Fernández Era reported that the harassment had begun on Thursday morning, when a series of “wrong number” calls to his home was intended to locate him. The explanation of that “check,” he says, had to do with the publication of a recent “column-caricature” he wrote in La Joven Cuba, which ridiculed the nomination of octogenarian candidates to the Cuban Parliament, in addition to an interview he gave to the filmmaker Ian Padrón.
At noon, when he left his house to go to El Vedado, he was intercepted by several motorcycle officers in the vicinity of San Indalecio and Rabí streets. He was on his way with his wife and a friend, and they told him to “stop walking.”
The agents — one of them identified himself as the head of sector of the Tamarindo neighborhood — demanded his identification and, when returning the documents, informed the writer that he was “surrounded.” Arrested and taken aboard one of the motorcycles, Fernández Era was transferred to the Aguilera police unit.
After crossing a “perfectly caged” staircase to the basement, he was forced to stand for 45 minutes. Then they took him to a closed room, where an agent — who said he wrote poetry “for years” — was in charge of “taking care of him” until he was received by Eivesgney Vilarte, “badge 10034, first lieutenant and second head of Crime Prosecution,” says Fernández Era.
There they read him a complaint for the crimes of “failure to offer assistance and disobedience” and tried to impose the payment of a fine of 3,000 pesos for “not responding to the two summons that I received previously.” The writer argued that he did not have to pay the required amount until a claim that he had filed on January 30, successively, with the Provincial Prosecutor’s Office, the General Military Prosecutor’s Office of the Ministry of the Interior and Counterintelligence was resolved.
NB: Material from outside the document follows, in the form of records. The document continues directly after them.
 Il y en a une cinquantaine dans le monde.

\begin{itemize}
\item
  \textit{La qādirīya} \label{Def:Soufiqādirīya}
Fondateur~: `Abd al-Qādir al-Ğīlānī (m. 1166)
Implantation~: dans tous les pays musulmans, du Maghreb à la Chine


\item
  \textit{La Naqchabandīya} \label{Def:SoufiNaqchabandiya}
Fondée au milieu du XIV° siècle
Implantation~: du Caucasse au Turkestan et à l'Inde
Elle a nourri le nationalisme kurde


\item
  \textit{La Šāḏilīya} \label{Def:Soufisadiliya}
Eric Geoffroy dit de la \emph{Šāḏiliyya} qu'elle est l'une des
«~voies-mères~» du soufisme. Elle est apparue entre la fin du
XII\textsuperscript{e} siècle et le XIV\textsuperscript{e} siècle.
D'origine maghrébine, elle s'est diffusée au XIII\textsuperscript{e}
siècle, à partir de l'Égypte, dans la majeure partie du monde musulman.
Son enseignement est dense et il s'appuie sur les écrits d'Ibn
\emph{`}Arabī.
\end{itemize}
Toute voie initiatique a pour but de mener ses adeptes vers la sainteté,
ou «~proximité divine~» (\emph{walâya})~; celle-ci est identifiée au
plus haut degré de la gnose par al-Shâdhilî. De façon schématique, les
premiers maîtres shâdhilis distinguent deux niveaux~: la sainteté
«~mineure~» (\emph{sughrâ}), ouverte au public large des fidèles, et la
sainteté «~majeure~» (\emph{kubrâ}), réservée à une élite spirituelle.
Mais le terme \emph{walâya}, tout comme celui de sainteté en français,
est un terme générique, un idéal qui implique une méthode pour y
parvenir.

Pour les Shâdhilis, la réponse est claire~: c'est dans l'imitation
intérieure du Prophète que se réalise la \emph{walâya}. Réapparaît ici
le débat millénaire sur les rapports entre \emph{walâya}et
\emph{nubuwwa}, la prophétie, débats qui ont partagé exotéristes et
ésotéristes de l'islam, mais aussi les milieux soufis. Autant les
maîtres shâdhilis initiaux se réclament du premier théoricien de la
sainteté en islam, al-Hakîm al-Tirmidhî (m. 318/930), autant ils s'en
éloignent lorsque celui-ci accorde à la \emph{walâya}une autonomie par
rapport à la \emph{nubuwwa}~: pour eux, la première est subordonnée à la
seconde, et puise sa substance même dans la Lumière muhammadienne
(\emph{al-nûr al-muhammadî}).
In addition, he criticized the irregularities of the document containing his accusation, which also contained — “in violation of the Criminal Procedure Law, the Law of National Symbols and the Law of Military Secrecy” — sensitive information about another detainee outside his case.
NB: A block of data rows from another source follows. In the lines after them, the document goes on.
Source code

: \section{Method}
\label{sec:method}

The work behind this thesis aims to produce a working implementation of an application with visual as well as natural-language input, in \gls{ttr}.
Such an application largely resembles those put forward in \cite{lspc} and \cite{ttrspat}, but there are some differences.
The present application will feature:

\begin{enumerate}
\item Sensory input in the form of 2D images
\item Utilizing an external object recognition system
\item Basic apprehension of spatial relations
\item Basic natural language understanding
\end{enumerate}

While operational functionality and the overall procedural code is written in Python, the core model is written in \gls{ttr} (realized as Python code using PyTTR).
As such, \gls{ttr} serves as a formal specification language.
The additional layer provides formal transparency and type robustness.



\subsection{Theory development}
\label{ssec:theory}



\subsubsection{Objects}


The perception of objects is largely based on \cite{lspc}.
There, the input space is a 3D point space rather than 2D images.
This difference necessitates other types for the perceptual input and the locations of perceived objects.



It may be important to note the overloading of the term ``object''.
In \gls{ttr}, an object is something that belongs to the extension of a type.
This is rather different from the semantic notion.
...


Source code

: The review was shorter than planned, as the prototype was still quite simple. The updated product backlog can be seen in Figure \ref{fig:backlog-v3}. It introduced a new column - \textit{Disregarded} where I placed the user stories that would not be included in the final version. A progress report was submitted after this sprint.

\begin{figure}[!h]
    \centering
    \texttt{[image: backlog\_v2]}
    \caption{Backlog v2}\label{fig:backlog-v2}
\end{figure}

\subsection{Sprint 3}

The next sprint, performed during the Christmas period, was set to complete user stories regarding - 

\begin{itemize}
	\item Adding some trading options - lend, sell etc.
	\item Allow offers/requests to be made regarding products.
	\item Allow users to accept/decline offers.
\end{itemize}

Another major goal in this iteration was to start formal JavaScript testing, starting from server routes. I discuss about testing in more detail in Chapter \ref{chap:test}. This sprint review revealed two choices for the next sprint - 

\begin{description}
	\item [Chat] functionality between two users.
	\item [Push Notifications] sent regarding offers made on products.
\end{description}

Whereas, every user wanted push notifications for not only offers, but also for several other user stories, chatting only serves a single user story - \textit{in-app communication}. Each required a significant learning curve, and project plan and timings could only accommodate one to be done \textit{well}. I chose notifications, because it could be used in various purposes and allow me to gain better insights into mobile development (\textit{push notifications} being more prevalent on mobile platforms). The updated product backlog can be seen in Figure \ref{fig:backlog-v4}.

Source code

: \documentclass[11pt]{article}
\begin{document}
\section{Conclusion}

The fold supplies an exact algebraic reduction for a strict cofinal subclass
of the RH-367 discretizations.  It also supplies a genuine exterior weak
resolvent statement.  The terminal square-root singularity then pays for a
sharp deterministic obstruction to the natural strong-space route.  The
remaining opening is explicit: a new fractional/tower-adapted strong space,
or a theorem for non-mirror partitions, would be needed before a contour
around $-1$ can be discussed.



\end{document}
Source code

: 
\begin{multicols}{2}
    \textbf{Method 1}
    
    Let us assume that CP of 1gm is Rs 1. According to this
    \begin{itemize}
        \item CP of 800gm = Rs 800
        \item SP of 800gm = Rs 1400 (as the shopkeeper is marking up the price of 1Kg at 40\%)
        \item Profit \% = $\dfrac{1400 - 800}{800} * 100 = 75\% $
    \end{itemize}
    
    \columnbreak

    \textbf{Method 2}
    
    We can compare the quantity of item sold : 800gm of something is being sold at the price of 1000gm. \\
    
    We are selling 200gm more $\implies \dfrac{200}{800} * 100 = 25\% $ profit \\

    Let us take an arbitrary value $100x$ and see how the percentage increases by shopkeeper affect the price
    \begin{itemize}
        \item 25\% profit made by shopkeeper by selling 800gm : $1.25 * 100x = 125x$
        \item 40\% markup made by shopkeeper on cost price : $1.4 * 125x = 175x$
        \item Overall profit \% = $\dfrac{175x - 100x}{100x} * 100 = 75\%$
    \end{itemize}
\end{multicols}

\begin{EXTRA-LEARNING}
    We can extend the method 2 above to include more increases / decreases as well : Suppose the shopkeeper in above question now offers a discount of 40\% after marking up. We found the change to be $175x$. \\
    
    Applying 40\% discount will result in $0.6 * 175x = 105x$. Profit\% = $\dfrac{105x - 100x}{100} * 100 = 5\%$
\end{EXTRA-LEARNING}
Faced with his refusal, Vilarte indicated that a “precautionary measure of provisional detention” would be imposed on him. He was held for an hour and a half without being offered food or water. When he demanded that he be allowed to call his wife on the phone, the officers replied: “It won’t be necessary. You’re leaving now.”
Vilarte informed him, he says, that they had decided to replace the provisional detention with another precautionary measure: the “prohibition of leaving the country while the Municipal Prosecutor’s Office has not pronounced,” which would define his legal status. In the vicinity of the station, his wife and several friends were waiting for him; they had “planted” themselves until Fernández Era was released.
The writer’s post concludes with an “epilogue” where he thanks Professor Alina Bárbara Hernández, who demanded his release in the Matanzas Freedom Park, where she was “cowardly harassed by three agents,” he said. In addition, he recognized the thousands of people who protested on social networks against his “run-in” with State Security.
Finally, Fernández Era informed his captors that “neither the ban on leaving the Island, nor the provisional detention, nor the house arrest, nor the cash bail, nor the obligation to appear, nor prison” were going to silence him.